Versuchte ein neuer gewichtiger Konkurrent in eine – und sei es nur rudimentär – bestehende Marktordnung einzubrechen, ging dies selten reibungslos. Die jeweiligen Vertreter der alten und neuen Ordnung mussten ihre Positionen für die Öffentlichkeit neu definieren, wollten sie die Marktteilnehmer für ihre Märkte gewinnen oder im Falle bestehender, gewachsener Märkte nicht verlieren. Erfolg schuf Begehrlichkeiten und Nachahmer. Wer in einem solchen mehr oder minder offenen Wettbewerb dauerhaft bestehen wollte, konnte sich nicht auf seinen Standortvorteilen ausruhen, sondern musste seine Infrastruktur ständig verteidigen und ausbauen. Entsprechend groß war der Aufwand, den die wirtschaftspolitischen Schutzherren und die ausrichtenden Marktorte betrieben. Erfolgreichen Marktgründungen und gewachsenen Marktstrukturen steht allerdings erwartungsgemäß eine große Zahl von gescheiterten Projekten gegenüber, die – dank der mit allen politischen Mitteln intervenierenden Konkurrenz – nicht über ein teuer erkauftes Privileg hinauswuchsen.
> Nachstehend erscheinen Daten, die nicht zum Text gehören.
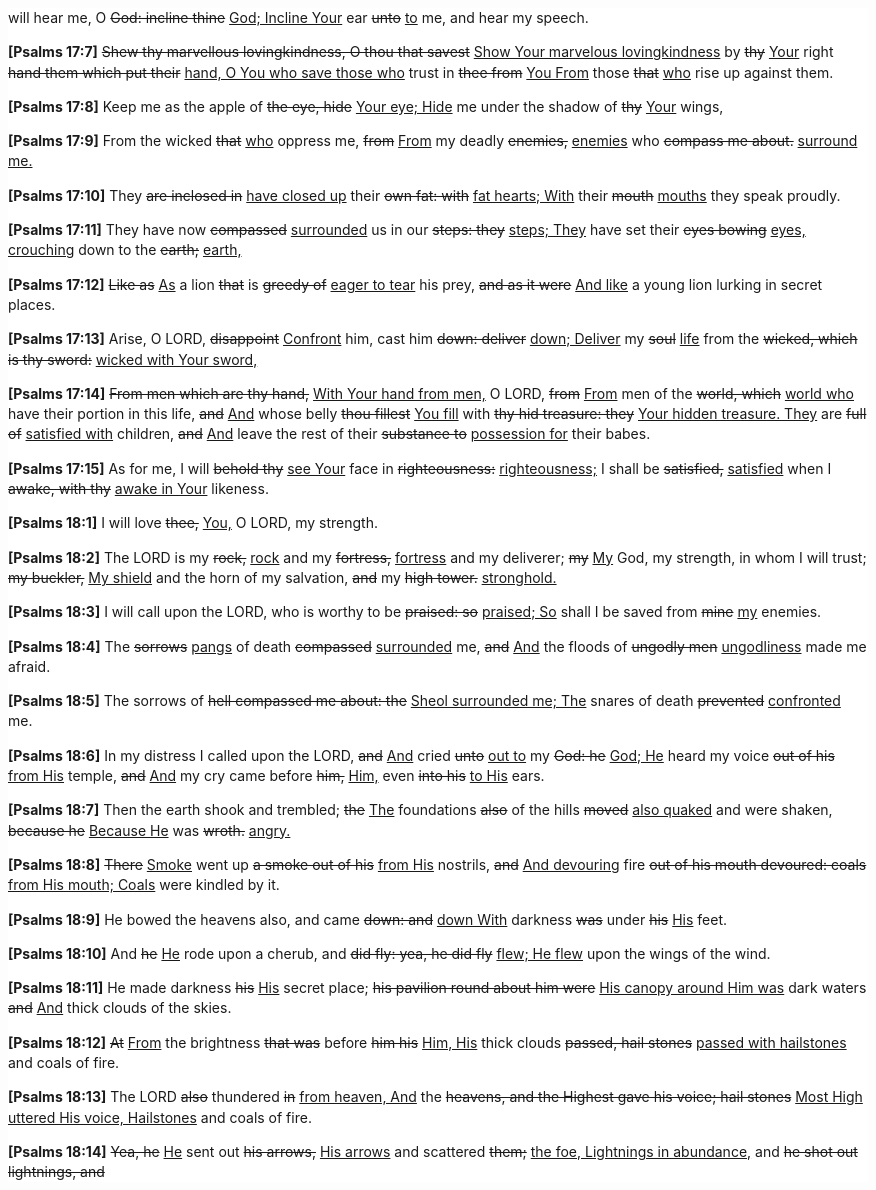will</ins> hear me, O <del>God: incline thine</del> <ins>God; Incline Your</ins> ear <del>unto</del> <ins>to</ins> me, and hear my speech.</p><p><b>[Psalms 17:7]</b> <del>Shew thy marvellous lovingkindness, O thou that savest</del> <ins>Show Your marvelous lovingkindness</ins> by <del>thy</del> <ins>Your</ins> right <del>hand them which put their</del> <ins>hand, O You who save those who</ins> trust in <del>thee from</del> <ins>You From</ins> those <del>that</del> <ins>who</ins> rise up against them.</p><p><b>[Psalms 17:8]</b> Keep me as the apple of <del>the eye, hide</del> <ins>Your eye; Hide</ins> me under the shadow of <del>thy</del> <ins>Your</ins> wings,</p><p><b>[Psalms 17:9]</b> From the wicked <del>that</del> <ins>who</ins> oppress me, <del>from</del> <ins>From</ins> my deadly <del>enemies,</del> <ins>enemies</ins> who <del>compass me about.</del> <ins>surround me.</ins></p><p><b>[Psalms 17:10]</b> They <del>are inclosed in</del> <ins>have closed up</ins> their <del>own fat: with</del> <ins>fat hearts; With</ins> their <del>mouth</del> <ins>mouths</ins> they speak proudly.</p><p><b>[Psalms 17:11]</b> They have now <del>compassed</del> <ins>surrounded</ins> us in our <del>steps: they</del> <ins>steps; They</ins> have set their <del>eyes bowing</del> <ins>eyes, crouching</ins> down to the <del>earth;</del> <ins>earth,</ins></p><p><b>[Psalms 17:12]</b> <del>Like as</del> <ins>As</ins> a lion <del>that</del> is <del>greedy of</del> <ins>eager to tear</ins> his prey, <del>and as it were</del> <ins>And like</ins> a young lion lurking in secret places.</p><p><b>[Psalms 17:13]</b> Arise, O LORD, <del>disappoint</del> <ins>Confront</ins> him, cast him <del>down: deliver</del> <ins>down; Deliver</ins> my <del>soul</del> <ins>life</ins> from the <del>wicked, which is thy sword:</del> <ins>wicked with Your sword,</ins></p><p><b>[Psalms 17:14]</b> <del>From men which are thy hand,</del> <ins>With Your hand from men,</ins> O LORD, <del>from</del> <ins>From</ins> men of the <del>world, which</del> <ins>world who</ins> have their portion in this life, <del>and</del> <ins>And</ins> whose belly <del>thou fillest</del> <ins>You fill</ins> with <del>thy hid treasure: they</del> <ins>Your hidden treasure. They</ins> are <del>full of</del> <ins>satisfied with</ins> children, <del>and</del> <ins>And</ins> leave the rest of their <del>substance to</del> <ins>possession for</ins> their babes.</p><p><b>[Psalms 17:15]</b> As for me, I will <del>behold thy</del> <ins>see Your</ins> face in <del>righteousness:</del> <ins>righteousness;</ins> I shall be <del>satisfied,</del> <ins>satisfied</ins> when I <del>awake, with thy</del> <ins>awake in Your</ins> likeness.</p><p><b>[Psalms 18:1]</b> I will love <del>thee,</del> <ins>You,</ins> O LORD, my strength.</p><p><b>[Psalms 18:2]</b> The LORD is my <del>rock,</del> <ins>rock</ins> and my <del>fortress,</del> <ins>fortress</ins> and my deliverer; <del>my</del> <ins>My</ins> God, my strength, in whom I will trust; <del>my buckler,</del> <ins>My shield</ins> and the horn of my salvation, <del>and</del> my <del>high tower.</del> <ins>stronghold.</ins></p><p><b>[Psalms 18:3]</b> I will call upon the LORD, who is worthy to be <del>praised: so</del> <ins>praised; So</ins> shall I be saved from <del>mine</del> <ins>my</ins> enemies.</p><p><b>[Psalms 18:4]</b> The <del>sorrows</del> <ins>pangs</ins> of death <del>compassed</del> <ins>surrounded</ins> me, <del>and</del> <ins>And</ins> the floods of <del>ungodly men</del> <ins>ungodliness</ins> made me afraid.</p><p><b>[Psalms 18:5]</b> The sorrows of <del>hell compassed me about: the</del> <ins>Sheol surrounded me; The</ins> snares of death <del>prevented</del> <ins>confronted</ins> me.</p><p><b>[Psalms 18:6]</b> In my distress I called upon the LORD, <del>and</del> <ins>And</ins> cried <del>unto</del> <ins>out to</ins> my <del>God: he</del> <ins>God; He</ins> heard my voice <del>out of his</del> <ins>from His</ins> temple, <del>and</del> <ins>And</ins> my cry came before <del>him,</del> <ins>Him,</ins> even <del>into his</del> <ins>to His</ins> ears.</p><p><b>[Psalms 18:7]</b> Then the earth shook and trembled; <del>the</del> <ins>The</ins> foundations <del>also</del> of the hills <del>moved</del> <ins>also quaked</ins> and were shaken, <del>because he</del> <ins>Because He</ins> was <del>wroth.</del> <ins>angry.</ins></p><p><b>[Psalms 18:8]</b> <del>There</del> <ins>Smoke</ins> went up <del>a smoke out of his</del> <ins>from His</ins> nostrils, <del>and</del> <ins>And devouring</ins> fire <del>out of his mouth devoured: coals</del> <ins>from His mouth; Coals</ins> were kindled by it.</p><p><b>[Psalms 18:9]</b> He bowed the heavens also, and came <del>down: and</del> <ins>down With</ins> darkness <del>was</del> under <del>his</del> <ins>His</ins> feet.</p><p><b>[Psalms 18:10]</b> And <del>he</del> <ins>He</ins> rode upon a cherub, and <del>did fly: yea, he did fly</del> <ins>flew; He flew</ins> upon the wings of the wind.</p><p><b>[Psalms 18:11]</b> He made darkness <del>his</del> <ins>His</ins> secret place; <del>his pavilion round about him were</del> <ins>His canopy around Him was</ins> dark waters <del>and</del> <ins>And</ins> thick clouds of the skies.</p><p><b>[Psalms 18:12]</b> <del>At</del> <ins>From</ins> the brightness <del>that was</del> before <del>him his</del> <ins>Him, His</ins> thick clouds <del>passed, hail stones</del> <ins>passed with hailstones</ins> and coals of fire.</p><p><b>[Psalms 18:13]</b> The LORD <del>also</del> thundered <del>in</del> <ins>from heaven, And</ins> the <del>heavens, and the Highest gave his voice; hail stones</del> <ins>Most High uttered His voice, Hailstones</ins> and coals of fire.</p><p><b>[Psalms 18:14]</b> <del>Yea, he</del> <ins>He</ins> sent out <del>his arrows,</del> <ins>His arrows</ins> and scattered <del>them;</del> <ins>the foe, Lightnings in abundance,</ins> and <del>he shot out lightnings, and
Ebenso gingen ehemals hoch erfolgreiche Märkte geräuschvoll und lautstark unter.
Der den Wettbewerb begleitende und unterstützende Papierkrieg lässt daher nicht allein die wirtschaftspolitische Diplomatie der jeweiligen Gegner schlaglichtartig aufscheinen, sondern angesichts des Gegenstandes der Auseinandersetzung auch die zeitliche, räumliche und funktionale systemische Vernetzung im Waren- und Geldverkehr in den konfliktbedingt unterschiedlichen Perspektiven und Legitimationsstrategien der Zeitgenossen sowie ihr Wissen über die marktwirtschaftlichen Wettbewerbsstrukturen erkennbar werden.

English Version:

Concurrence between Markets in the High and Late Middle Ages in Europe

In the course of the Middle Ages a large number of markets formed complex networks of seasonal markets on local, regional and national levels which complemented and competed against each other with regard to dates, space and function. The significance of these markets, which was based on supply and demand of its customers, was embedded in the political frame of its economic sphere of influence.
Whenever a new potent rival tried to become part of a consisting market order, this never happened without tension. The respective representatives of the old and new order would have to define their position for the public anew, if they wanted to win the market’s participants for their markets or did not want to lose them in the case of already existing markets. Success created greet and imitators. Those who wanted to permanently compete/ survive in such a more or less open competition could not rest on their advantage of location but had to defend and develop their infrastructure all the time. Accordingly high was the effort the economic and political patrons and the people arranging market places had to conduct. Successful market foundations and grown market structures are in opposition to the expected high number of failed projects, which did never go further than a dearly bought privilege – due to the political means of the intervening competition. Accordingly, former successful markets could go down boisterously and deafeningly.
The red tape which accompanied and supported the competition does not only shed a harsh light on the economic and political diplomacy of the opponents but also the temporal, spatial and functional systematic networking concerning the goods and the money traffic in the disputed different perspectives. They show us also contemporaries’ strategies of legitimation and their knowledge about market-based structures of competition.